WORK ORDER
Print the data below exactly, but only the lines from the one containing "consider joining us." down to the one containing "in Regen ag.", inclusive.

DATA
━━━━━━━━━━━━━━━━
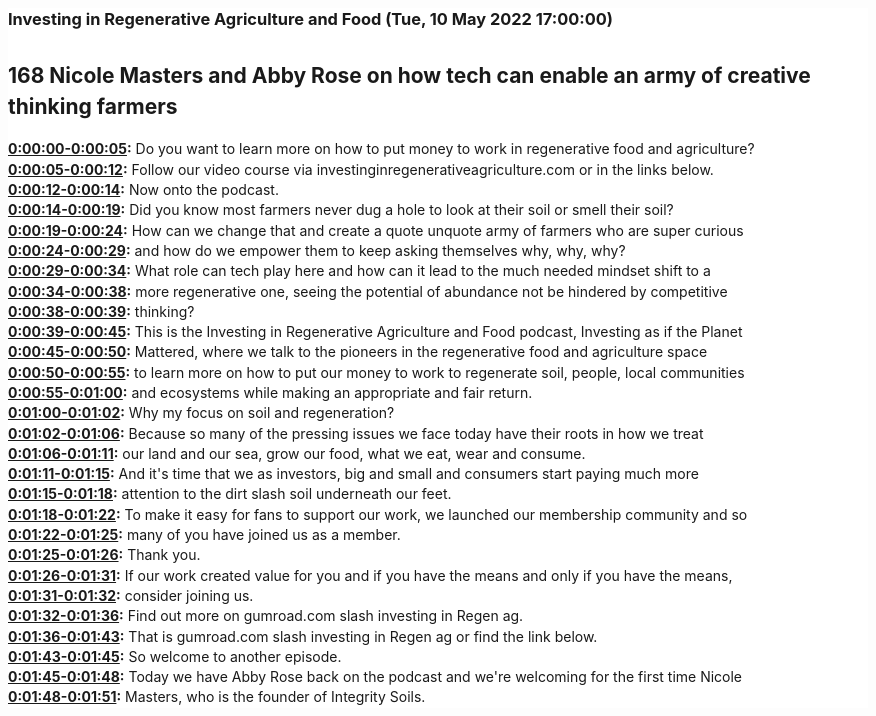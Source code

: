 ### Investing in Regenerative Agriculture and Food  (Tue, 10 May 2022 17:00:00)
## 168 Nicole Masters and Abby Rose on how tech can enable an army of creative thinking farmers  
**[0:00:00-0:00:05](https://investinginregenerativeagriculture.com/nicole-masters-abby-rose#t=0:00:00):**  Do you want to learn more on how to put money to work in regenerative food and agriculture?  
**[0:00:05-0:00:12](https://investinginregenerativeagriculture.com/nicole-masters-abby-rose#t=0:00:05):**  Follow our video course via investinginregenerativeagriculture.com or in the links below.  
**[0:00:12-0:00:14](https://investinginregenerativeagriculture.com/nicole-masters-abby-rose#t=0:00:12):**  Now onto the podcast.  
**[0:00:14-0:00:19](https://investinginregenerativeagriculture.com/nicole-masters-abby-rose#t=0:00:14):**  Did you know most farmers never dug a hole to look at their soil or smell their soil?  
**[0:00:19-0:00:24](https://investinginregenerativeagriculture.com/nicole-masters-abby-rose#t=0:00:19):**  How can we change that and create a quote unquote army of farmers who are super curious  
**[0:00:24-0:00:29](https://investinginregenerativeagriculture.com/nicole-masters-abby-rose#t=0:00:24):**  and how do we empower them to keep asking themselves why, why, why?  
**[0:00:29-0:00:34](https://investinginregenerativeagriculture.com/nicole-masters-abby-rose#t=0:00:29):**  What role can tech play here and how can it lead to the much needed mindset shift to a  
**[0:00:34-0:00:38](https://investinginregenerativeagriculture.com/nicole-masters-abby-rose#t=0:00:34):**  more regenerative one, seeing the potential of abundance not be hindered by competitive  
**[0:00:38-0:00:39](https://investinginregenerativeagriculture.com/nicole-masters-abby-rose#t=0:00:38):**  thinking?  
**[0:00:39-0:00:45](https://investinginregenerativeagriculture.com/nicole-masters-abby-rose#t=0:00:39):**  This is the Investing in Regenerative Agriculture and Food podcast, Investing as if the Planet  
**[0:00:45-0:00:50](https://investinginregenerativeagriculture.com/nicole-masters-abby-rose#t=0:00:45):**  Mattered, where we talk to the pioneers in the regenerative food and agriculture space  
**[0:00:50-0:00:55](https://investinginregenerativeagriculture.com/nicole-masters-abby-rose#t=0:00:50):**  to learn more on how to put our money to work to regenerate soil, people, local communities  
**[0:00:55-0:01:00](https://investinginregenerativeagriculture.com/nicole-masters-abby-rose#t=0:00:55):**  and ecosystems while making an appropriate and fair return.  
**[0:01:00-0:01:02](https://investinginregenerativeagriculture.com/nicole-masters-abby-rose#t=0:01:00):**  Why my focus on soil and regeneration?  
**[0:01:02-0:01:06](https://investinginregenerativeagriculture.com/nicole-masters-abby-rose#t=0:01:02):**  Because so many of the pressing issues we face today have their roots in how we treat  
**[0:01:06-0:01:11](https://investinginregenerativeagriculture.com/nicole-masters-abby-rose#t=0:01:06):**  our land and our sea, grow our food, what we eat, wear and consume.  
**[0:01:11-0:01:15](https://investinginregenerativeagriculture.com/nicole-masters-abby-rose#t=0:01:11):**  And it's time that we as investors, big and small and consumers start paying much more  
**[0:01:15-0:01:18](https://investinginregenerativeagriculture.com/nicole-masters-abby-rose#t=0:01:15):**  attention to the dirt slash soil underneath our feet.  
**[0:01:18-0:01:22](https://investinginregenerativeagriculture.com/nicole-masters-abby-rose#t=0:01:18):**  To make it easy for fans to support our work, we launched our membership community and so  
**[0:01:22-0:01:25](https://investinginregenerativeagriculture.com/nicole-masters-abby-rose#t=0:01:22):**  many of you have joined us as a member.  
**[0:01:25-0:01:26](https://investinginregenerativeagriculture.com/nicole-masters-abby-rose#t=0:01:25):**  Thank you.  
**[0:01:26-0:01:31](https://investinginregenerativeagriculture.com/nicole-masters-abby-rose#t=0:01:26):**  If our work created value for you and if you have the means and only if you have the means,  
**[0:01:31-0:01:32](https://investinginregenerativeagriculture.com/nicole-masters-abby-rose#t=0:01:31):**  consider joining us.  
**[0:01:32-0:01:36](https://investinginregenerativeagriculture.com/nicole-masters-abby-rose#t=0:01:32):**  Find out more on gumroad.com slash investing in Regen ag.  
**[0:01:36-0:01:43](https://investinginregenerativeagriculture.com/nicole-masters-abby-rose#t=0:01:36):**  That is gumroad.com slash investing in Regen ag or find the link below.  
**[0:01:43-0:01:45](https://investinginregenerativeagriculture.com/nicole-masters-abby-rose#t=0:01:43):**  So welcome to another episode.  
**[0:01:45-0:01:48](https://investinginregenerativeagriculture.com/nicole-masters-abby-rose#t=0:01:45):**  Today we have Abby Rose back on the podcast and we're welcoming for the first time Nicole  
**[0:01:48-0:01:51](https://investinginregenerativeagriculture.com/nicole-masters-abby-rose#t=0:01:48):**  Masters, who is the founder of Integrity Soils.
━━━━━━━━━━━━━━━━
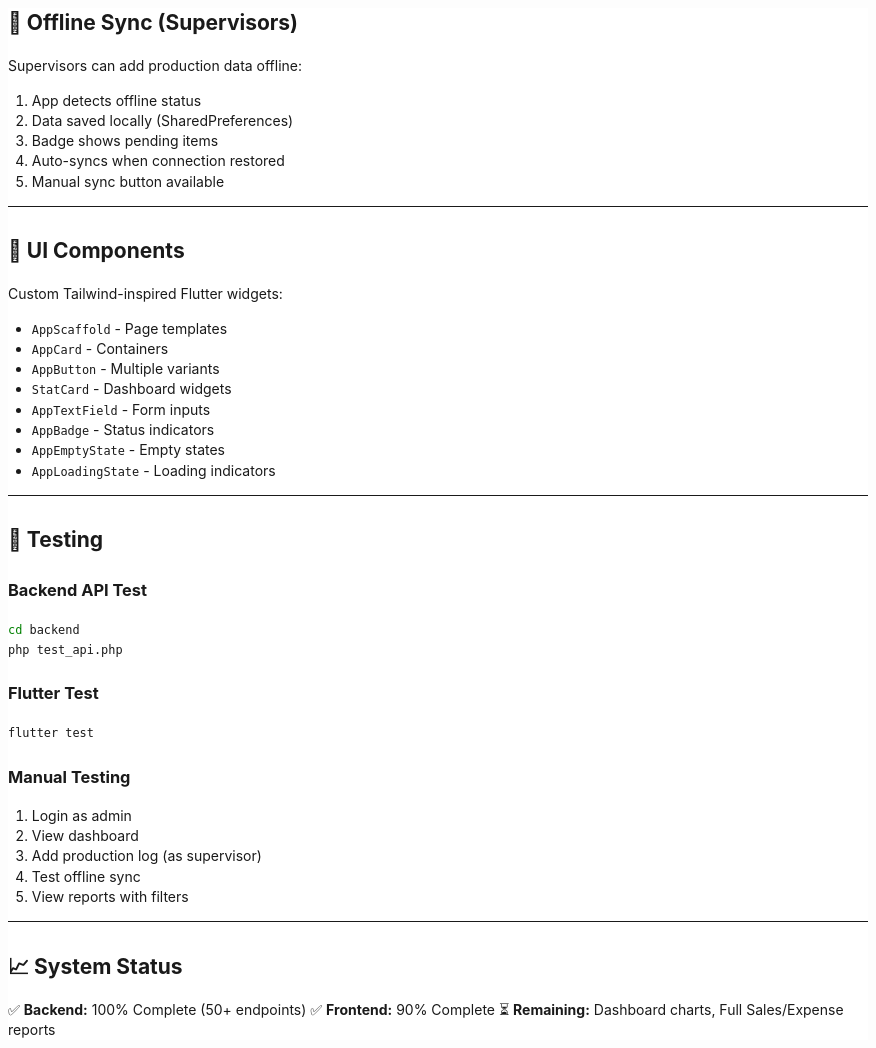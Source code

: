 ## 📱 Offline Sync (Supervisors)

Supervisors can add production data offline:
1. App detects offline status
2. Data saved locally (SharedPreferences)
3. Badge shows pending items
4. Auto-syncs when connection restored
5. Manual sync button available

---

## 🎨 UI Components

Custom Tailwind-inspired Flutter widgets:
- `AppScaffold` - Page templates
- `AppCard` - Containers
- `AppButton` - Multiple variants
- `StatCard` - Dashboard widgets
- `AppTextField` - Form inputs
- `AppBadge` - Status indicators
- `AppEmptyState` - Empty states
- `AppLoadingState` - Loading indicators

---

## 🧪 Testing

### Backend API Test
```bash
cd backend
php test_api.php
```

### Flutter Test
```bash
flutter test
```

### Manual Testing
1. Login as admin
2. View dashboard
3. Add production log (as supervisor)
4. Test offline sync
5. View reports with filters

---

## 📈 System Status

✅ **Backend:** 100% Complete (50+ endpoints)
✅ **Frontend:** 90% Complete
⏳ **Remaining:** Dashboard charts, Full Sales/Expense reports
━━━━━━━━━━━━━━━━
SOLUTION FOR THIS PROBLEM
**[0:01:31-0:01:32](https://investinginregenerativeagriculture.com/nicole-masters-abby-rose#t=0:01:31):**  consider joining us.  
**[0:01:32-0:01:36](https://investinginregenerativeagriculture.com/nicole-masters-abby-rose#t=0:01:32):**  Find out more on gumroad.com slash investing in Regen ag.  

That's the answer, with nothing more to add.